La première chose qui m'a frappée en le revoyant, c'est son sourire. Vladimir m'attendait à la porte d'un café. Il s'est retourné et un sourire radieux a illuminé son visage autrefois si triste. Son regard qui ressemblait, il y a cinq ans, à un néon éteint, était vif et pétillant.

Ce n'était plus la même personne. Ou alors, c'était une autre version de la même personne: une version claire et épanouie, jaillie du négatif de l'ancien Vladimir.

«À l'époque, j'avais peur de beaucoup de choses. Quelques jours avant d'être sélectionné, la DPJ allait m'envoyer en centre jeunesse, raconte Vladimir. Aujourd'hui, je suis triste rien qu'à imaginer celui que j'aurais pu devenir en sortant d'un tel enfer: vide, dépourvu de tout goût et de toute confiance pour la vie.»
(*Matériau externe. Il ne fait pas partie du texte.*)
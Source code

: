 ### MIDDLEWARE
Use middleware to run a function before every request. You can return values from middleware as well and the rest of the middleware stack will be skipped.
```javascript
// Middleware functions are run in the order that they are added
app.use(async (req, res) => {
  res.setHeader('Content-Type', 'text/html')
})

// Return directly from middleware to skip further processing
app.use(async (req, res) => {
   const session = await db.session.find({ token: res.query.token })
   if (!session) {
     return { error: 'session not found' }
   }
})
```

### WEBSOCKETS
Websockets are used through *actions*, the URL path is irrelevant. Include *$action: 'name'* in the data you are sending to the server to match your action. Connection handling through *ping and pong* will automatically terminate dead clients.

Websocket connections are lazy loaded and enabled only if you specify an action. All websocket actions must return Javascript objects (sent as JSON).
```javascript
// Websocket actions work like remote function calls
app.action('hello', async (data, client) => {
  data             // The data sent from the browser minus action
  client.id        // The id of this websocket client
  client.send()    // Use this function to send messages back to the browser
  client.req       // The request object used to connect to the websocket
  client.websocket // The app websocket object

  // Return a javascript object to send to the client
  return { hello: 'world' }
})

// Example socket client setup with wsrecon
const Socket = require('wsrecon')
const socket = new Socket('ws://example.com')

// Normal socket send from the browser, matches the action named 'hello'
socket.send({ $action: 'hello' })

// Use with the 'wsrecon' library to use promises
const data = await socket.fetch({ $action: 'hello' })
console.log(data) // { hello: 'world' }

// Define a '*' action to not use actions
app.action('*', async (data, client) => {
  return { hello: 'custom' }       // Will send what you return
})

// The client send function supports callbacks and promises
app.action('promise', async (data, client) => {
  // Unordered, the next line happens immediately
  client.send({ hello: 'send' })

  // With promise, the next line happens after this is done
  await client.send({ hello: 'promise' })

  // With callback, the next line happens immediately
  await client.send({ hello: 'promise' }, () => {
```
Avoir 20 ans en 2015 n'a sans doute sauvé la vie de personne, mais le projet a fait une grande différence dans la vie de tous ses participants. Vladimir, lui, y a appris une foule de choses sur lui-même et sur les autres, mais surtout, il a appris à sourire à la vie.

On dit souvent que l'Histoire se répète et que, fondamentalement, le monde ne change pas. Mais si tous les jeunes de 15 ans pouvaient vivre la même incroyable aventure que Vladimir et ses amis, le monde changerait malgré lui.